TL;DR

  • Scenario: In real-time/near-real-time data warehouse, need low-latency writes + parallel columnar analysis reads.
  • Conclusion: Kudu uses RowSet design, Range/Hash composite partitioning and Raft replicas to balance throughput and consistency.
  • Output: Architecture key points comparison, common error quick reference and fix paths.

Kudu Comparison

Comparison between Kudu, HBase, and HDFS:

FeatureHDFSHBaseKudu
Random R/WPoorStrongStrong
Batch AnalysisStrongPoorStrong
LatencyHighLowLow

Kudu Architecture

Similar to HDFS and HDFS, Kudu uses a single Master node to manage cluster metadata, and any number of TabletServer nodes to store actual data. Multiple Master nodes can be deployed for fault tolerance.

Master

Kudu’s Master node is responsible for entire cluster metadata management and service coordination, with following functions:

  • Catalog Manager: Manages all Tablets, Schema and other metadata in the cluster.
  • Cluster Coordinate: Tracks all Server node liveness, coordinates data redistribution when Server nodes fail.
  • Tablet Directory: Tracks location of each Tablet.

Catalog Manager

Master node holds a single Tablet Table-CatalogTable, which saves all Tablets’ Schema versions and Table states (creating, running, deleting, etc.).

Cluster Coordination

Each Tablet Server in Kudu cluster needs to configure Master hostname list.
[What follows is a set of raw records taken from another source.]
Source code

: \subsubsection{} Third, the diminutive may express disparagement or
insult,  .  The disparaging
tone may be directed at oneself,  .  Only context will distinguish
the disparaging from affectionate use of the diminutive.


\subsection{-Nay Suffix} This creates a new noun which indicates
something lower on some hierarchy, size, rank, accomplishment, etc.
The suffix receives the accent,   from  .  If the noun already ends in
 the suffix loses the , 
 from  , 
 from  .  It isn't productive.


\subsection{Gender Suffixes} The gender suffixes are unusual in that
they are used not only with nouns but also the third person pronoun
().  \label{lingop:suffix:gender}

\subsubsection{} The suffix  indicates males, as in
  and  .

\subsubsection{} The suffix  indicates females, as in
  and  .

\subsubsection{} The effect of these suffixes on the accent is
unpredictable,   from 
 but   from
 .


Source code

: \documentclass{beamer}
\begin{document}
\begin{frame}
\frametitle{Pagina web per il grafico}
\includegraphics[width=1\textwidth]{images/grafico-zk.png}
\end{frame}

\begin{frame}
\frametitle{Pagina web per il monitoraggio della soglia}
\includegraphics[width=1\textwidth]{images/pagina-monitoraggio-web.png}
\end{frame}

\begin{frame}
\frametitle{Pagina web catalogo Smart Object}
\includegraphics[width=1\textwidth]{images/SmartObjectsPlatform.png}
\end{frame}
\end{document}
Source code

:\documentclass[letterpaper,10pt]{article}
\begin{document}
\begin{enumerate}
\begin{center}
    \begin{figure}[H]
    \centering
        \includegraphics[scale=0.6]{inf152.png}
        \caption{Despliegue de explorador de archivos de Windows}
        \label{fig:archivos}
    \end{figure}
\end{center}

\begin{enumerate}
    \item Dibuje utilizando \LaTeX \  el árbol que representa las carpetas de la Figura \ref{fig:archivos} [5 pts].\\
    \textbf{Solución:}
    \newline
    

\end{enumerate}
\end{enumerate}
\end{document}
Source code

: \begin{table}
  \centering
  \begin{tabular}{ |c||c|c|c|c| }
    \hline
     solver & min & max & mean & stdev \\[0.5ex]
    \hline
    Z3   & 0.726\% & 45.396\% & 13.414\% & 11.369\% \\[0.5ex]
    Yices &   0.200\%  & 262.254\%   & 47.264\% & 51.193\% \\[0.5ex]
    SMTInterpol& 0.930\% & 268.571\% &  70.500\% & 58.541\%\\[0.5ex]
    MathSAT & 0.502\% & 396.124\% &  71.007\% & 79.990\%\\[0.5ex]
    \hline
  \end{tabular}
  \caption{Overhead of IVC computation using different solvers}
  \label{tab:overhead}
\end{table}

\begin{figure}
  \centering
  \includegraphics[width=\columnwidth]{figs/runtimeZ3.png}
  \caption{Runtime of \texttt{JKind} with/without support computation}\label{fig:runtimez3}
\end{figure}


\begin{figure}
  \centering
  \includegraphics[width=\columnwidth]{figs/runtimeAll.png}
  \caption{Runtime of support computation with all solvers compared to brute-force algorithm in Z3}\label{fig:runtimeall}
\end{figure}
During cluster startup, TabletServer registers with Master and sends all Tablet information.

Tablet Directory

Since Master caches cluster metadata, when Client reads/writes data, it obtains Tablet location through Master. Client caches Tablet location locally, avoiding reading from Master every time.

Table

For data storage, Kudu implements storage entirely on its own. Tablet storage main goals:

  • Fast column scan
  • Low-latency random read/write
  • Consistent performance

RowSets

In Apache Kudu’s storage architecture, Tablets are further divided into smaller storage units called RowSets. These RowSets are divided into two types based on storage medium:

  1. MemRowSets:

    • Fully in-memory data structure
    • B-tree based implementation
    • Stores latest inserted data
    • Uses efficient concurrency control mechanism supporting high-throughput writes
  2. DiskRowSets:

    • Hybrid memory and disk storage structure
    • Converted from MemRowSet through Flush operation
    • Stored on disk in columnar storage format (CFile)
    • Includes auxiliary structures like Bloom Filter and primary key index

Storage Management:

  • Data uniqueness: Any row data not logically deleted exists strictly in only one RowSet
  • MemRowSet lifecycle: Each Tablet maintains only one active MemRowSet. Background Flush thread triggers data persistence based on configured time interval (default 1 second) or size threshold

Flush Operation Key Features:

  • Non-blocking design: Uses Copy-on-Write to ensure Flush doesn’t affect client read/write during process
  • Parallel processing: A large MemRowSet is split into multiple DiskRowSets to improve parallelism
  • Data transformation: Original row data converted to columnar storage format, with corresponding index structures generated

MemRowSets

MemRowSets is a concurrently accessible and optimized B-Tree, mainly designed based on MassTree, but with several differences:

  • Kudu doesn’t support direct delete operation. Due to MVCC, delete operation in Kudu is actually inserting a record marking deletion.
  • Similar to delete, Kudu doesn’t support in-place update operations
  • Link Tree leaves together, like B+Tree. This key operation can significantly improve Scan operation performance.
  • Didn’t implement trie tree, just uses single Tree.

DiskRowSet

When MemRowSet is flushed to disk, it becomes DiskRowSet. When MemRowSet is flushed to disk, a new DiskRowSet is formed every 32M. Kudu divides data into BaseData and DeltaData to achieve data updates. Kudu stores data by column, data is split into multiple Pages, and uses B-Tree for indexing. Besides user data, Kudu also stores primary key index in a column and provides Bloom Filter for efficient lookup.

Compaction

To provide query performance, Kudu periodically performs Compaction operations, merges DeltaData with BaseData, deletes data marked for deletion, and merges some DiskRowSets.


Partitioning

Choosing partition strategy requires understanding data model and expected workload:

  • For high write volume workloads, important to design partitions so writes are distributed across Tablets to avoid single Tablet overload.
  • For workloads involving many short scans, performance can be improved if all scanned data is on same block Tablet.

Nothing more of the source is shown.